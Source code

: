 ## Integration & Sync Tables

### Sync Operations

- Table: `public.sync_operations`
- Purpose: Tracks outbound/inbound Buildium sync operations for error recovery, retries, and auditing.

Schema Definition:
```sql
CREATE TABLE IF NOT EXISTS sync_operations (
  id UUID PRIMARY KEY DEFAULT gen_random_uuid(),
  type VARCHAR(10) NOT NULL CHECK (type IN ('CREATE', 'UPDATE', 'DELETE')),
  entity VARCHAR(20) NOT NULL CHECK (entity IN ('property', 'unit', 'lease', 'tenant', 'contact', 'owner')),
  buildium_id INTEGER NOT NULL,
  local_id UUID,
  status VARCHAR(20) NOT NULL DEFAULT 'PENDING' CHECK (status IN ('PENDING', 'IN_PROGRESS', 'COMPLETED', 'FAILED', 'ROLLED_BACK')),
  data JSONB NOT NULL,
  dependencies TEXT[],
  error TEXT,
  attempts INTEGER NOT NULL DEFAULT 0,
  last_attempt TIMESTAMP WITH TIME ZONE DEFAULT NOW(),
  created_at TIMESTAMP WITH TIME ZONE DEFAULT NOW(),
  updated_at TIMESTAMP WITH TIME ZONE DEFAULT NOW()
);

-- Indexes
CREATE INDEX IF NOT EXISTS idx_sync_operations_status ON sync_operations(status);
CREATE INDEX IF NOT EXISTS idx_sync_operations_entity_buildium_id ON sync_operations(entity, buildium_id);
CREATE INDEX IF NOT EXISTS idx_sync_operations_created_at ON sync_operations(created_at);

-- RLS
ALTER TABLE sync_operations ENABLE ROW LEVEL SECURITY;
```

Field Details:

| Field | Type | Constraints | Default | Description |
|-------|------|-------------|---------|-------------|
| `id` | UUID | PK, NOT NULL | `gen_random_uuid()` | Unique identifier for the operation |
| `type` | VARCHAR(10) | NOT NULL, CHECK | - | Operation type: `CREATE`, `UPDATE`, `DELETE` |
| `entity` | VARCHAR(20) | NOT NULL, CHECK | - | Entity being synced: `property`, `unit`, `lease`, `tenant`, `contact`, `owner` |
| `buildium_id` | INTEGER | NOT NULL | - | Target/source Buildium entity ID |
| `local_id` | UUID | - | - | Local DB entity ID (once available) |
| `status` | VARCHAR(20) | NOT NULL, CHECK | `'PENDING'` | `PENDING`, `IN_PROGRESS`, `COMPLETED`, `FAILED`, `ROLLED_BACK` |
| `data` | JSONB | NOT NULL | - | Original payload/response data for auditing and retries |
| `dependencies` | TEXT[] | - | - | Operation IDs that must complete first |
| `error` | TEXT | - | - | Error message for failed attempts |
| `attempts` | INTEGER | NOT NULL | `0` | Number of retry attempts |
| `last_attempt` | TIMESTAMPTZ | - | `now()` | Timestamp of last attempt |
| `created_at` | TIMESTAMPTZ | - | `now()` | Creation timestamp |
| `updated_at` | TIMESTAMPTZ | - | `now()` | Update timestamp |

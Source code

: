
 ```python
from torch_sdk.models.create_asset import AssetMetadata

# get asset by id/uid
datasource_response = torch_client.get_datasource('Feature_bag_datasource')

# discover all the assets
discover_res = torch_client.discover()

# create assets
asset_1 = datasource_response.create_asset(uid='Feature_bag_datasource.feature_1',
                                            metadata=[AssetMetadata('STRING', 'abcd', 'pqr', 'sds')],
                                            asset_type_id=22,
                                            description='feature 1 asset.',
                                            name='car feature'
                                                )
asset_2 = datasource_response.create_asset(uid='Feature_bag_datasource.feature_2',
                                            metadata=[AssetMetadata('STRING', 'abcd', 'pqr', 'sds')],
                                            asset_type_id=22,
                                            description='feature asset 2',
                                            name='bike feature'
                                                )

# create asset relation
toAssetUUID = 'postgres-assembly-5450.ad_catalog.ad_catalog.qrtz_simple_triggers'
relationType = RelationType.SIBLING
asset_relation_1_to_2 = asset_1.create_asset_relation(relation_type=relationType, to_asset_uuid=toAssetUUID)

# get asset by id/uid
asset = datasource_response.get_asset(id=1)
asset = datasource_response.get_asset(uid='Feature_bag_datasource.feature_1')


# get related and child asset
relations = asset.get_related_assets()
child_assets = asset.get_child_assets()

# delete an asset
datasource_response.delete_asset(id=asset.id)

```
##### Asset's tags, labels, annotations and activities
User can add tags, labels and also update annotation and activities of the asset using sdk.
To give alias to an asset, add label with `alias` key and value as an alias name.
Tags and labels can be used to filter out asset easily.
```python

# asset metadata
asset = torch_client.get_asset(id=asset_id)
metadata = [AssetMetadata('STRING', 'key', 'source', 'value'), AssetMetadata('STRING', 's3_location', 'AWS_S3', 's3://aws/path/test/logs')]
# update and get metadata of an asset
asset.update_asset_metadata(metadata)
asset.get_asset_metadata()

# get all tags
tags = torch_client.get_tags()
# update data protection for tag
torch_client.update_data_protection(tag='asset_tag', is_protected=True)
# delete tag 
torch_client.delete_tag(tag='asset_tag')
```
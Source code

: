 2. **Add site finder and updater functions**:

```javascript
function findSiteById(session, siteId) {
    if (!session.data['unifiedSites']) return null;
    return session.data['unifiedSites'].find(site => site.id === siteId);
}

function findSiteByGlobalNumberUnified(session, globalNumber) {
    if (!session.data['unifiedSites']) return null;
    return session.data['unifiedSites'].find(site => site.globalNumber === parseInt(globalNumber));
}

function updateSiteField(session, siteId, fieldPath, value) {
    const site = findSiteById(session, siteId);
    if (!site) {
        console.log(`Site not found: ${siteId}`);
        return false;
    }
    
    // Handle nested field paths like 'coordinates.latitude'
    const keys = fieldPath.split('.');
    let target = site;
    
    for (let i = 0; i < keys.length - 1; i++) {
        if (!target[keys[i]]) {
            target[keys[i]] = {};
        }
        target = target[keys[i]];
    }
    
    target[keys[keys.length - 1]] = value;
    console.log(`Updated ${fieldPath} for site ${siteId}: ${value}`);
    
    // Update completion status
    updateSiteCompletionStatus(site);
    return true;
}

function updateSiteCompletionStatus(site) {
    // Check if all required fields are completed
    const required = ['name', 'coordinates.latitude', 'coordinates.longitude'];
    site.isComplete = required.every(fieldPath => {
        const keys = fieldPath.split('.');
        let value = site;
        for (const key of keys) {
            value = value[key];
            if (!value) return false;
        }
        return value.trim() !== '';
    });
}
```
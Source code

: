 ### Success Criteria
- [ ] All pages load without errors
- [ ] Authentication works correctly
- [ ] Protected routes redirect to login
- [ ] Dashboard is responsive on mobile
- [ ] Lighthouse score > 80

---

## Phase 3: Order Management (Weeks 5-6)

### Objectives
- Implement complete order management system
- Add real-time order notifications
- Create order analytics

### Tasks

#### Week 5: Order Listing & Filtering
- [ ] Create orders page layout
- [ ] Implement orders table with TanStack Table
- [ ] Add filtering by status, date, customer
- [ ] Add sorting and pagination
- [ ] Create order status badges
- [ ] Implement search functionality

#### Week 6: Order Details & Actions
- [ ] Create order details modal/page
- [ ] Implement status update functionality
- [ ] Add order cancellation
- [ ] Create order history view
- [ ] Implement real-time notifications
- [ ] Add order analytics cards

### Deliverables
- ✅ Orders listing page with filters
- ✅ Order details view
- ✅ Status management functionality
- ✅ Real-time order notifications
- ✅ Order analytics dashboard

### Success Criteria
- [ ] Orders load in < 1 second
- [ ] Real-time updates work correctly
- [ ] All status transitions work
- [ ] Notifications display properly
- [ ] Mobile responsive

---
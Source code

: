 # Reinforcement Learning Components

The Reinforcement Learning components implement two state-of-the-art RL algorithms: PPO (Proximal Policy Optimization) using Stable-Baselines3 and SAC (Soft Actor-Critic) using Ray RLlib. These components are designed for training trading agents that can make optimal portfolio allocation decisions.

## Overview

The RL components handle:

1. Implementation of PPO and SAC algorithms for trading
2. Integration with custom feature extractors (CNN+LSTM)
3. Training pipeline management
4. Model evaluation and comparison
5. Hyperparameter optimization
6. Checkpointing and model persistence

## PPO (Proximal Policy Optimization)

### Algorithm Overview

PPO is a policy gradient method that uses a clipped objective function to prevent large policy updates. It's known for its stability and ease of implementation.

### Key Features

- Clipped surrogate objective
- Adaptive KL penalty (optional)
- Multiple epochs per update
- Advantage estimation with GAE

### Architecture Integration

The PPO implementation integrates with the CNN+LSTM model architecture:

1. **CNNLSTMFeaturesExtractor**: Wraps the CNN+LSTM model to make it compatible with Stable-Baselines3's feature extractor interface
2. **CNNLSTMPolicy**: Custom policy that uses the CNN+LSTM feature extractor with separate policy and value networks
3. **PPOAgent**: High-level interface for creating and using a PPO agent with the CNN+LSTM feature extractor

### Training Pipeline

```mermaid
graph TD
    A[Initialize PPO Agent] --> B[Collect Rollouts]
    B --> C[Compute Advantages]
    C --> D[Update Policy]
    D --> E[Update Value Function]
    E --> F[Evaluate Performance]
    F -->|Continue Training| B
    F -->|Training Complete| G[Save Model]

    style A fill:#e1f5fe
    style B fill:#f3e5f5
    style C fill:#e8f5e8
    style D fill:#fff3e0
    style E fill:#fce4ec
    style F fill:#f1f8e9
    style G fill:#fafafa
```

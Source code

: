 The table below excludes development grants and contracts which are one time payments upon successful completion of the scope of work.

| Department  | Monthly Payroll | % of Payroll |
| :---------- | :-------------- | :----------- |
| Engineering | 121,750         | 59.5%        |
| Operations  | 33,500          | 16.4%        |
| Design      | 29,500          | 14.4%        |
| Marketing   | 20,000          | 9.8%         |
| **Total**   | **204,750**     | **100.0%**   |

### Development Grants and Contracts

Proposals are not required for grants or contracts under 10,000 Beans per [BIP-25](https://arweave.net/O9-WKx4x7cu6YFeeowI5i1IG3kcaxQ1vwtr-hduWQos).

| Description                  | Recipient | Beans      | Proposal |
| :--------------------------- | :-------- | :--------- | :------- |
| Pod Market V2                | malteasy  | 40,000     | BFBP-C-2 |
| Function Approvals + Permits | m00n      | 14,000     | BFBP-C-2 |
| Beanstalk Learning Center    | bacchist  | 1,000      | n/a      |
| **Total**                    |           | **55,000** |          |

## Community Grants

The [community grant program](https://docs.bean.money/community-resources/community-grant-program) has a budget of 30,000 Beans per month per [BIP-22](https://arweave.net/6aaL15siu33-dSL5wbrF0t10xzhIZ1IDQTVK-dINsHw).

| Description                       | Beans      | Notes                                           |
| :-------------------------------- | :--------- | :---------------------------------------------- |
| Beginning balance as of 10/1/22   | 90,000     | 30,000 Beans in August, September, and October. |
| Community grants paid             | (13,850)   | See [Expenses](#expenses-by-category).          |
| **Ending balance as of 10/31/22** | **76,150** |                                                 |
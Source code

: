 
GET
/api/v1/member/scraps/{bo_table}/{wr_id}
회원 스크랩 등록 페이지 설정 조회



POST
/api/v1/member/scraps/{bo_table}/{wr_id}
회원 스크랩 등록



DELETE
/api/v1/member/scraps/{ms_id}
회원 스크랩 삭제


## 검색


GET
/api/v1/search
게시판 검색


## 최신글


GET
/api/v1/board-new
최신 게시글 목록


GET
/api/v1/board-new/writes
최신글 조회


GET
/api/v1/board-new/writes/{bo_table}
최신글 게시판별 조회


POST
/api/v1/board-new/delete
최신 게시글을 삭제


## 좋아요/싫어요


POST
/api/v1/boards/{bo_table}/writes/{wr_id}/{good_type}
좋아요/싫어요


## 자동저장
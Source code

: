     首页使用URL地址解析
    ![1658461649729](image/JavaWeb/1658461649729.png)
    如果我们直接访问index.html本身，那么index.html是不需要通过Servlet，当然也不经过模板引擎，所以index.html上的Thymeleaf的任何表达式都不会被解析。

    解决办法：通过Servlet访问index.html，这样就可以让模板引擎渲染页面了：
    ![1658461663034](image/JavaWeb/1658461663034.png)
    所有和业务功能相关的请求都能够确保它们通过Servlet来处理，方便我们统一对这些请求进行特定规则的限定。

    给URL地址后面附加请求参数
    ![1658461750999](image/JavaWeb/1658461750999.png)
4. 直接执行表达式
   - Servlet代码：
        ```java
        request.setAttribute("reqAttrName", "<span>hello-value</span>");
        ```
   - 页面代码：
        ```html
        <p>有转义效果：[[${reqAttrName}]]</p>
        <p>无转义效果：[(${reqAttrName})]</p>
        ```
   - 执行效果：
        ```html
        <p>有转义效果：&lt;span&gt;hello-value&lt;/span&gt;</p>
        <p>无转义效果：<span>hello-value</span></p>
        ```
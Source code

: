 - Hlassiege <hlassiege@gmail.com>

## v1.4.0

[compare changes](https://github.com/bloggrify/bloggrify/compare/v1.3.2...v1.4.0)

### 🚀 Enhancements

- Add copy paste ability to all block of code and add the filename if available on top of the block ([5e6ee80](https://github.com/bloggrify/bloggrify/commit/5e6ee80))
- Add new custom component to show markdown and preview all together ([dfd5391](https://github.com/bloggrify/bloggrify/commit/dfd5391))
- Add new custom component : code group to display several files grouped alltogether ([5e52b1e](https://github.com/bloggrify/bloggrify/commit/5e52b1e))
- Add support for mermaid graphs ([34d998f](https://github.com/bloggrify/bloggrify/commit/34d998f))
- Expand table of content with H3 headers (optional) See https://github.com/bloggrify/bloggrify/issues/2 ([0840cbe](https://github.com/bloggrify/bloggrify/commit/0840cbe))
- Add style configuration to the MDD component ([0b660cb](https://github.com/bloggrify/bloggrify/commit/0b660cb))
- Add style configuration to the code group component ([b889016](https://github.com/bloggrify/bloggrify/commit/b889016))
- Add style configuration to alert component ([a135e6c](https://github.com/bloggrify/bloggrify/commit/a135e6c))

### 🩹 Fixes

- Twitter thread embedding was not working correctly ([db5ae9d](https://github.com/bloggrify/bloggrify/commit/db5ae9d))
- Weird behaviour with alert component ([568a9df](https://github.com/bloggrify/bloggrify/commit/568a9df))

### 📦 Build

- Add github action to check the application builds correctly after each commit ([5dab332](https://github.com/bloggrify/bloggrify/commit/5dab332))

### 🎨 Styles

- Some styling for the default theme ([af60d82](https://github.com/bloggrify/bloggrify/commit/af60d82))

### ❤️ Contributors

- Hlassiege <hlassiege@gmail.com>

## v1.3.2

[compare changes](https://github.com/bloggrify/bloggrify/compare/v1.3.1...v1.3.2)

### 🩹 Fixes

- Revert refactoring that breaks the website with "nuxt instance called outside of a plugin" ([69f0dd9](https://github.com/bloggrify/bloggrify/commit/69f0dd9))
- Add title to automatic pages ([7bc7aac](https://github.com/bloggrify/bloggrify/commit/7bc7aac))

+--

EXERCISE BRIEF
Your answer must consist solely of the lines above between the line holding "- [ ] Implement status update functionality" and the line holding "- [ ] Real-time updates work correctly", inclusive, copied exactly.

SOLUTION BELOW
- [ ] Implement status update functionality
- [ ] Add order cancellation
- [ ] Create order history view
- [ ] Implement real-time notifications
- [ ] Add order analytics cards

### Deliverables
- ✅ Orders listing page with filters
- ✅ Order details view
- ✅ Status management functionality
- ✅ Real-time order notifications
- ✅ Order analytics dashboard

### Success Criteria
- [ ] Orders load in < 1 second
- [ ] Real-time updates work correctly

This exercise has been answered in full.